- [Supplied material]:
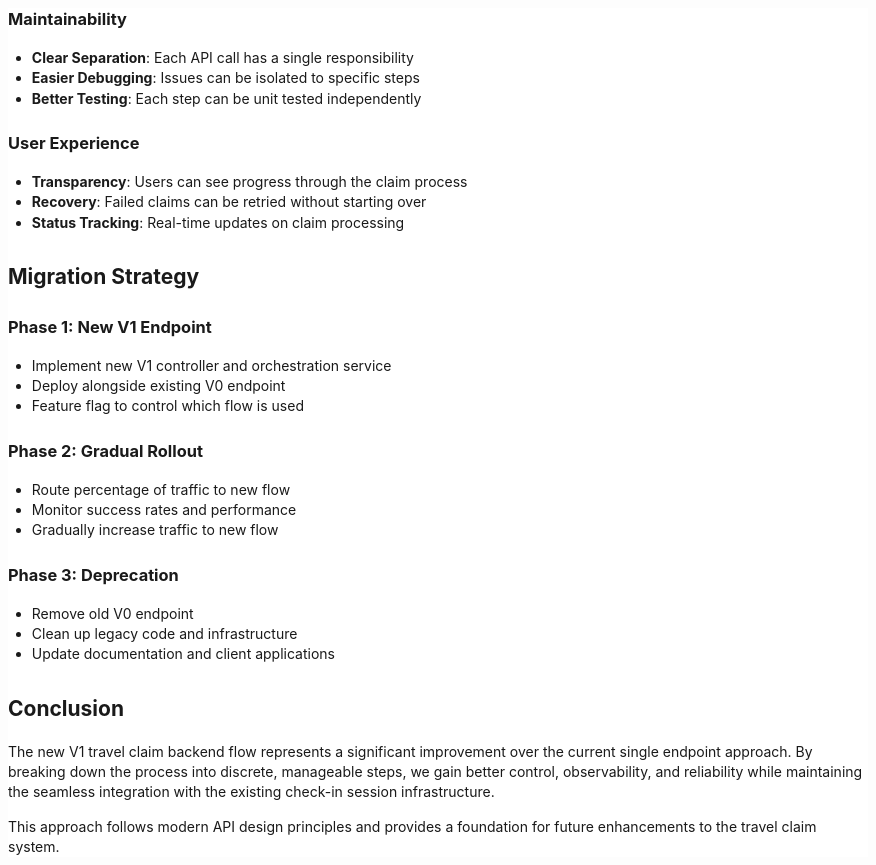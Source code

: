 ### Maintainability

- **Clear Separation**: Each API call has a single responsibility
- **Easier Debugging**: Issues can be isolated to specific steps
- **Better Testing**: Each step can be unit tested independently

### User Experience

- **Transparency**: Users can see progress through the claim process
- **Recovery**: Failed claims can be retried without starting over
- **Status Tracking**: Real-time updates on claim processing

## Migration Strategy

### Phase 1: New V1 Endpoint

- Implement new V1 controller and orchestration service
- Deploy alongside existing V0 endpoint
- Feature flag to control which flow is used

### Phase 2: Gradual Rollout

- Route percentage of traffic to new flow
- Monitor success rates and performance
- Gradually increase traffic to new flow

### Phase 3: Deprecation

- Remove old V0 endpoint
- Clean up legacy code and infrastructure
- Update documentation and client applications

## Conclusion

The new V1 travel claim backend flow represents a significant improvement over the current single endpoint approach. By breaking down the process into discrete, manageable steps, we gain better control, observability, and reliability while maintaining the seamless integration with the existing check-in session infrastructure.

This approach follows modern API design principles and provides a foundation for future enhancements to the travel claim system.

---

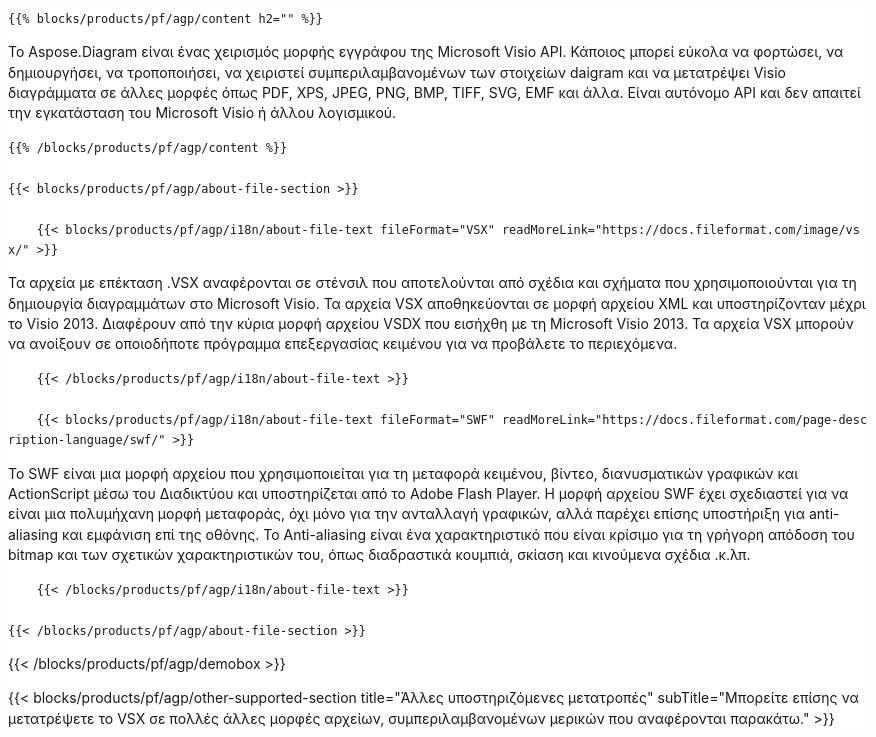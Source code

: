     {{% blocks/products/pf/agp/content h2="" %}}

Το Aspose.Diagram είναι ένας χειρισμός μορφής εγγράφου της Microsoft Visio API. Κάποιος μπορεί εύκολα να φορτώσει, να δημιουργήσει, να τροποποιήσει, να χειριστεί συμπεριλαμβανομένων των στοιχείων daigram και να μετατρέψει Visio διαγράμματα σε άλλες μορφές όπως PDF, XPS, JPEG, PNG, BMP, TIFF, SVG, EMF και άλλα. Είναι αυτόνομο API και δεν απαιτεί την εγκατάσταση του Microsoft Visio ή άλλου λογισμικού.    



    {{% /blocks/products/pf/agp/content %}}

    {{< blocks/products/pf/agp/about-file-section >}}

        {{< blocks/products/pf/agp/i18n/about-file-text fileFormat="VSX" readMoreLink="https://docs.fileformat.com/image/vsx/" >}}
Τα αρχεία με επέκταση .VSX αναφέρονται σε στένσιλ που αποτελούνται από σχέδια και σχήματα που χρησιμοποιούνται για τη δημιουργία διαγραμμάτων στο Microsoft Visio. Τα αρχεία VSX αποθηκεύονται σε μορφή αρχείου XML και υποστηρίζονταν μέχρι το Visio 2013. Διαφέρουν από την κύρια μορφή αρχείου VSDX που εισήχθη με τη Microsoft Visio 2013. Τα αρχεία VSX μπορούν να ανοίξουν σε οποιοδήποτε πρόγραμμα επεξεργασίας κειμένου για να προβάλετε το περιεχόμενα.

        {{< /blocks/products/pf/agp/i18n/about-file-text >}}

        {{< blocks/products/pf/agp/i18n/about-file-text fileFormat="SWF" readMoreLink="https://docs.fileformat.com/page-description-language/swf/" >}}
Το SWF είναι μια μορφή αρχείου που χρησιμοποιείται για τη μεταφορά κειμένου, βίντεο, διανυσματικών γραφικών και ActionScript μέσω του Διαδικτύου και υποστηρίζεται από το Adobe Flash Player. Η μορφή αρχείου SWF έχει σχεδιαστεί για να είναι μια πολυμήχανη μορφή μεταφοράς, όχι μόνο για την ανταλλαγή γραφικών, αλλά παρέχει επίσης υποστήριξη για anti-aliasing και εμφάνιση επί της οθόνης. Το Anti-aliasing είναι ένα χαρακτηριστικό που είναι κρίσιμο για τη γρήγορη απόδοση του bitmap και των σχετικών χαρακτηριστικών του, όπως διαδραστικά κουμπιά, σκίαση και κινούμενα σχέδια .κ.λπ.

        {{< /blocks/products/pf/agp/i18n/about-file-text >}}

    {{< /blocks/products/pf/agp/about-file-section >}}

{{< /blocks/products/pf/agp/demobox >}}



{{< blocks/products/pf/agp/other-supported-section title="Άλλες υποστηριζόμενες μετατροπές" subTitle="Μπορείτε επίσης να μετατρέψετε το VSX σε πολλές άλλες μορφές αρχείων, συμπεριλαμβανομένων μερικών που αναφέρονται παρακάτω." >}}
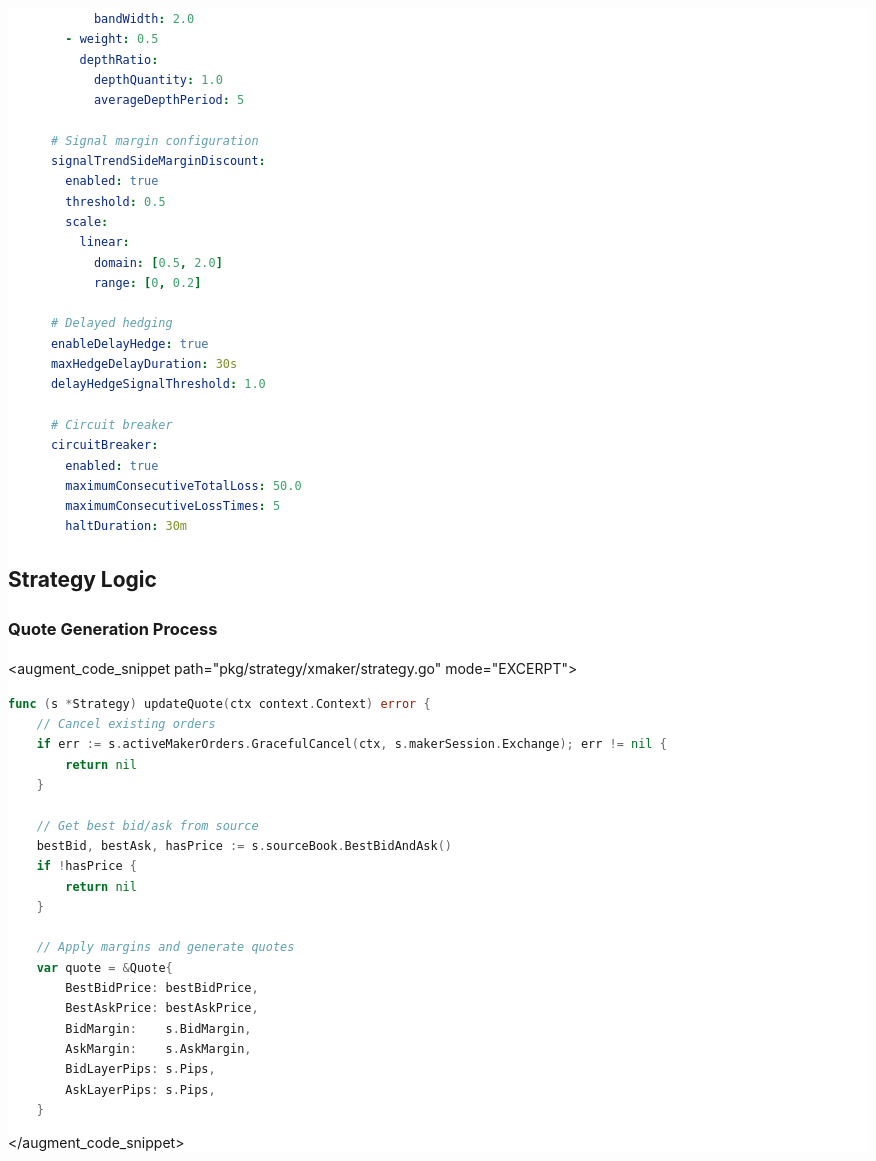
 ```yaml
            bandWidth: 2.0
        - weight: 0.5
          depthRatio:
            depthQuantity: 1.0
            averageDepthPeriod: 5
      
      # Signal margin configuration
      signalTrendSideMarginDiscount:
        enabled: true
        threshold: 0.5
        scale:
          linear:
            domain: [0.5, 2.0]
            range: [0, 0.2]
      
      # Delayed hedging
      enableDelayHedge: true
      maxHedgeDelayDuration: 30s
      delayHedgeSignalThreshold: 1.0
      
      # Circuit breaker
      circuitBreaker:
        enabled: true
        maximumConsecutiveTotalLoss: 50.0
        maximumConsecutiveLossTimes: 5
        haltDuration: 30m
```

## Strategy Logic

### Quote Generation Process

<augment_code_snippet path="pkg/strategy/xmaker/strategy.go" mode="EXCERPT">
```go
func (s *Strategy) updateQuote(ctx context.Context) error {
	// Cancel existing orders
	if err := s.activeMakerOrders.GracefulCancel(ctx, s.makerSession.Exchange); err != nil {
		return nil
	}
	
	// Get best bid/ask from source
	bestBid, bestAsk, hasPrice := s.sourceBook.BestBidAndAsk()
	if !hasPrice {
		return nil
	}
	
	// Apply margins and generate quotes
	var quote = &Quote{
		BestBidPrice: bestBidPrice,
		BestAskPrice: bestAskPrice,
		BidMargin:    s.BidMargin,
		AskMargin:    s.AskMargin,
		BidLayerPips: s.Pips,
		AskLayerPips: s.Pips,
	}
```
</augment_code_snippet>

...

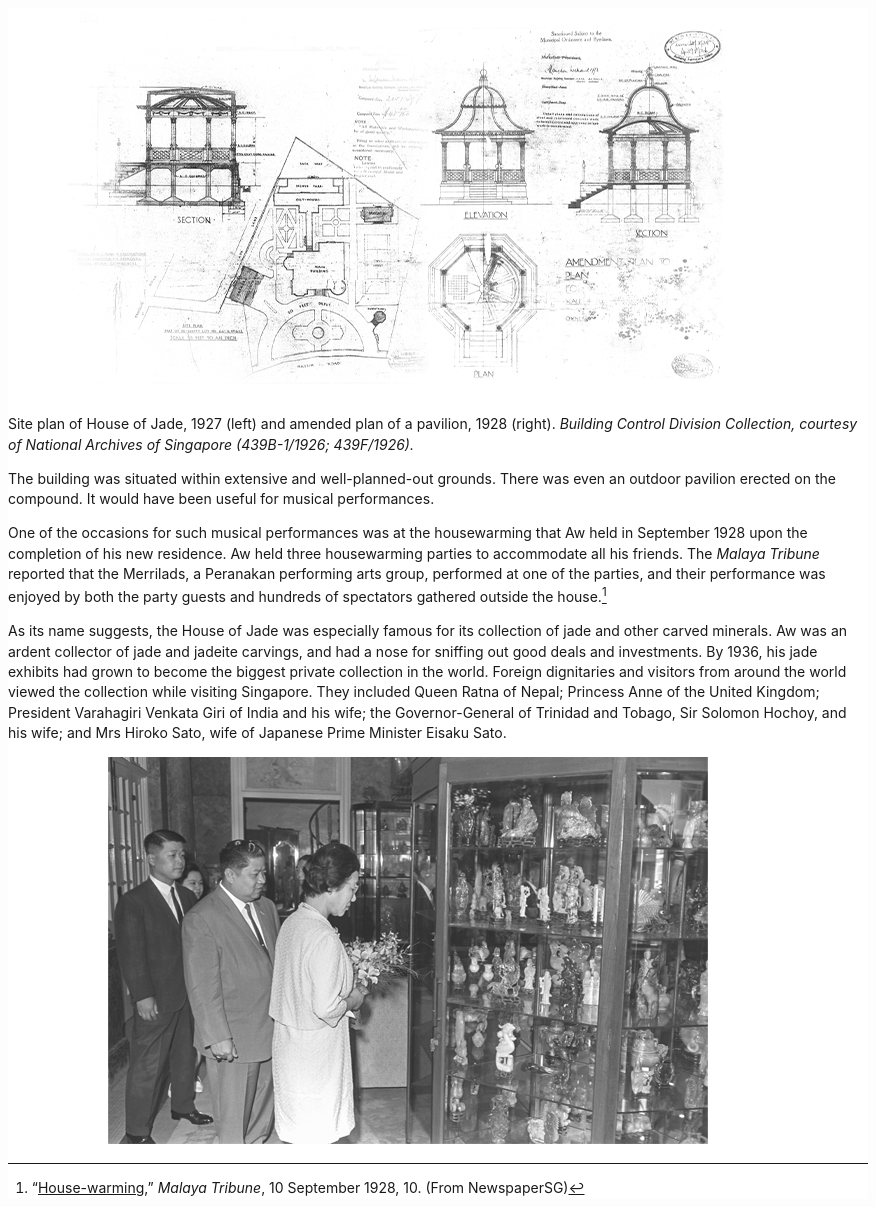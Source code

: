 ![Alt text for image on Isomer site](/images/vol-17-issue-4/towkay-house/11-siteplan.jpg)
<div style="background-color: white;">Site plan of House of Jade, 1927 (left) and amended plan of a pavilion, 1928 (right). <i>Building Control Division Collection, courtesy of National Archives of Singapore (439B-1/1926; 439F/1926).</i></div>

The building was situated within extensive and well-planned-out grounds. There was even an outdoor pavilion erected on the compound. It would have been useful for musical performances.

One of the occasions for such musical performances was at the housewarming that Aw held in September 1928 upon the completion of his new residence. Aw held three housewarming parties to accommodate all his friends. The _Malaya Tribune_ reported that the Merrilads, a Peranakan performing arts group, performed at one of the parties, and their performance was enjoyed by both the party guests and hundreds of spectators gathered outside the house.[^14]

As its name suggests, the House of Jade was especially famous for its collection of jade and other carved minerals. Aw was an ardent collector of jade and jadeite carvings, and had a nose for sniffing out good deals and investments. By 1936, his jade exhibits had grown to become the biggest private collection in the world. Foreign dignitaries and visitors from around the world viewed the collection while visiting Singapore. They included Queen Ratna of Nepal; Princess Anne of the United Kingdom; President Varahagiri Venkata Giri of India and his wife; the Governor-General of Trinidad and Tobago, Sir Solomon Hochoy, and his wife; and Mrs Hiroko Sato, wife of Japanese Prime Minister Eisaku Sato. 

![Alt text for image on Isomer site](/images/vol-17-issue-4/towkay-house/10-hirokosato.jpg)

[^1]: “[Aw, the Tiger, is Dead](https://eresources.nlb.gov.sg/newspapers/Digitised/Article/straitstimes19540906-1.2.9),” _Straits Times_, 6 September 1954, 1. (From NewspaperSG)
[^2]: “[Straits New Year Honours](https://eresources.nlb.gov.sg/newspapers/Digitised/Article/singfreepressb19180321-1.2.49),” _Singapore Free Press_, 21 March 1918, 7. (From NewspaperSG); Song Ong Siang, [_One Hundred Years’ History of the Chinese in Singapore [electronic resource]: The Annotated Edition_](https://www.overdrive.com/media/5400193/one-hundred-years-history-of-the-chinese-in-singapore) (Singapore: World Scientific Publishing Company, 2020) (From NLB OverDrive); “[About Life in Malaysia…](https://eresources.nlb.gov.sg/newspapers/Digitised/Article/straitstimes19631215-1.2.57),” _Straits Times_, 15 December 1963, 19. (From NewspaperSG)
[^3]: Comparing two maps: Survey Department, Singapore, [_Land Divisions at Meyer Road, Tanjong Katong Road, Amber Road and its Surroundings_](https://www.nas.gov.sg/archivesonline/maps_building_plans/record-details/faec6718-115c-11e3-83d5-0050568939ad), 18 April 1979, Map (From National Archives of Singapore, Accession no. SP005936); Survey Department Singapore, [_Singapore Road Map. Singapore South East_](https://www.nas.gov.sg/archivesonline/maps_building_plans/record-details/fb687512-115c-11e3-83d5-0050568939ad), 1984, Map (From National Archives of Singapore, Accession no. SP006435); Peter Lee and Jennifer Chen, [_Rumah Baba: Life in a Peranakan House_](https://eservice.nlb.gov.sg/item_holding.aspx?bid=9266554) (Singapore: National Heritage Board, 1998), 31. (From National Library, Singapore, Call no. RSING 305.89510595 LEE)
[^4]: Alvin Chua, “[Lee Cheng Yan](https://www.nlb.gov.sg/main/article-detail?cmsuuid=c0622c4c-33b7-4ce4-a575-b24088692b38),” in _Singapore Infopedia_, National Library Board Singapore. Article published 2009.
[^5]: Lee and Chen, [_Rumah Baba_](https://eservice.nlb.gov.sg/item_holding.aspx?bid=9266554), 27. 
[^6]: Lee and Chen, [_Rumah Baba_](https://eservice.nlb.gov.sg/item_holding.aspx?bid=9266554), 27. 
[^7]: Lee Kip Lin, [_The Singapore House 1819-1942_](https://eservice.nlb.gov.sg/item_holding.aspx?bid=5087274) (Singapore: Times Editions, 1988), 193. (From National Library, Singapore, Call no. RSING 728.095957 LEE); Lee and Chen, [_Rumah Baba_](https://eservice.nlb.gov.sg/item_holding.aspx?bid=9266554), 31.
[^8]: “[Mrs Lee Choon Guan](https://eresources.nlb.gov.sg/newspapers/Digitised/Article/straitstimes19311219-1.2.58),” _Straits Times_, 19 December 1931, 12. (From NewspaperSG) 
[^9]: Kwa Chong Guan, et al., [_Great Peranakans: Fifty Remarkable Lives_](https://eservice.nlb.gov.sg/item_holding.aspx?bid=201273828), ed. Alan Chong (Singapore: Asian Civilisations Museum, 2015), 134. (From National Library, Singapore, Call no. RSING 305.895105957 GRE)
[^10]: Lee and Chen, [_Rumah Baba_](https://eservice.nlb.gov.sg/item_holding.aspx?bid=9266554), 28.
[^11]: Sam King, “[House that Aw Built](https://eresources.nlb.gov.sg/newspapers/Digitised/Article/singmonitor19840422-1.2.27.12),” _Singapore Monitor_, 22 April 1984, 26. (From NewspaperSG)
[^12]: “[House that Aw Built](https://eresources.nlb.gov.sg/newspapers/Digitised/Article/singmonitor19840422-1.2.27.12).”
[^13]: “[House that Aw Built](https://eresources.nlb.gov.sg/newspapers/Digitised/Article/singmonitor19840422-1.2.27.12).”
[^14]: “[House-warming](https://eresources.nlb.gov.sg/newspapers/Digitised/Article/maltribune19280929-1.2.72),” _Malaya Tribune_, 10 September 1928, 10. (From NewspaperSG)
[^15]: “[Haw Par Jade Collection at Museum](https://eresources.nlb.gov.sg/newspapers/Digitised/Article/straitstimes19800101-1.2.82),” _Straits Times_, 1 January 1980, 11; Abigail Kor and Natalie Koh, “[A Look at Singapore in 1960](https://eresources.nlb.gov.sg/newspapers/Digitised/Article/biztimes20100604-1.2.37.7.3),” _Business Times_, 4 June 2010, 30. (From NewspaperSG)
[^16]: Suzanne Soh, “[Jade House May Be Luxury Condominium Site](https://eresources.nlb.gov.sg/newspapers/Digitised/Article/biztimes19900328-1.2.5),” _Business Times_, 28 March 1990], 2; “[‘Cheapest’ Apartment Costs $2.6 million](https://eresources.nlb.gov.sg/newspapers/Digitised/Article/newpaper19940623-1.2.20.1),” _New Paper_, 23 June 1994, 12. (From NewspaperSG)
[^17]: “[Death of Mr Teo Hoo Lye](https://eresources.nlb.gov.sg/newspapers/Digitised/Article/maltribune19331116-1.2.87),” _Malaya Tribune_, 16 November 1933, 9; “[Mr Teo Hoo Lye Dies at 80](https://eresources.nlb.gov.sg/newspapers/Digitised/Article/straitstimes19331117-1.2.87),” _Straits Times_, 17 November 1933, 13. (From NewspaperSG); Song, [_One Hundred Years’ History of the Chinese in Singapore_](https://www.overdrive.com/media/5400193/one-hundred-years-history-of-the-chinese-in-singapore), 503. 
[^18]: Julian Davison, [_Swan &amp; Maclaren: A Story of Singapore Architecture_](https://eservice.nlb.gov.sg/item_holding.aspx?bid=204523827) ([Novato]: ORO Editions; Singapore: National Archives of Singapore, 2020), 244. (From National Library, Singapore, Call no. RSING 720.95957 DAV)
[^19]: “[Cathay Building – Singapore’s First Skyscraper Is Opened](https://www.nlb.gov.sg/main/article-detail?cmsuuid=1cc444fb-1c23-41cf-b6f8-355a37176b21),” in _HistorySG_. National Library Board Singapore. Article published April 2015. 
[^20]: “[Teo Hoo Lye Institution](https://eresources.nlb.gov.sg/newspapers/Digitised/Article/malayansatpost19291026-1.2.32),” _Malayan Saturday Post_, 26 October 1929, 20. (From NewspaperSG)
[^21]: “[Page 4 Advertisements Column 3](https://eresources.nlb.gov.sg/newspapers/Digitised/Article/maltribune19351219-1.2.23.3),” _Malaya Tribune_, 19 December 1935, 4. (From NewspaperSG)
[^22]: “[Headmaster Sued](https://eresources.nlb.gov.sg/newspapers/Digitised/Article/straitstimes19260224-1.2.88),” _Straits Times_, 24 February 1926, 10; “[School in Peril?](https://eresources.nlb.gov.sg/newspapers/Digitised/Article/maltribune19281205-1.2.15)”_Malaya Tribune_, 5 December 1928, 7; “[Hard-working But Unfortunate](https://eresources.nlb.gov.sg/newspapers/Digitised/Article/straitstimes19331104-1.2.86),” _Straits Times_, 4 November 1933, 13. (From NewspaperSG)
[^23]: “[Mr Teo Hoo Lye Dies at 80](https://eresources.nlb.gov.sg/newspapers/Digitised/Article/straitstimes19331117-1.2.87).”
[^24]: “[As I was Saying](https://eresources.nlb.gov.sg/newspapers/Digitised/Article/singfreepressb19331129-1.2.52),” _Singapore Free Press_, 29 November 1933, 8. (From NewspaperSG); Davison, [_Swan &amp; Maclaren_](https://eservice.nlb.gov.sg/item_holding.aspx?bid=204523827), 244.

- [What the exercise asks]: From the material above, set down exactly the lines between the line holding "- **Transparency**: Users" and the line holding "This approach follows", inclusive. Include nothing else.

- [Output for this exercise]:
- **Transparency**: Users can see progress through the claim process
- **Recovery**: Failed claims can be retried without starting over
- **Status Tracking**: Real-time updates on claim processing

## Migration Strategy

### Phase 1: New V1 Endpoint

- Implement new V1 controller and orchestration service
- Deploy alongside existing V0 endpoint
- Feature flag to control which flow is used

### Phase 2: Gradual Rollout

- Route percentage of traffic to new flow
- Monitor success rates and performance
- Gradually increase traffic to new flow

### Phase 3: Deprecation

- Remove old V0 endpoint
- Clean up legacy code and infrastructure
- Update documentation and client applications

## Conclusion

The new V1 travel claim backend flow represents a significant improvement over the current single endpoint approach. By breaking down the process into discrete, manageable steps, we gain better control, observability, and reliability while maintaining the seamless integration with the existing check-in session infrastructure.

This approach follows modern API design principles and provides a foundation for future enhancements to the travel claim system.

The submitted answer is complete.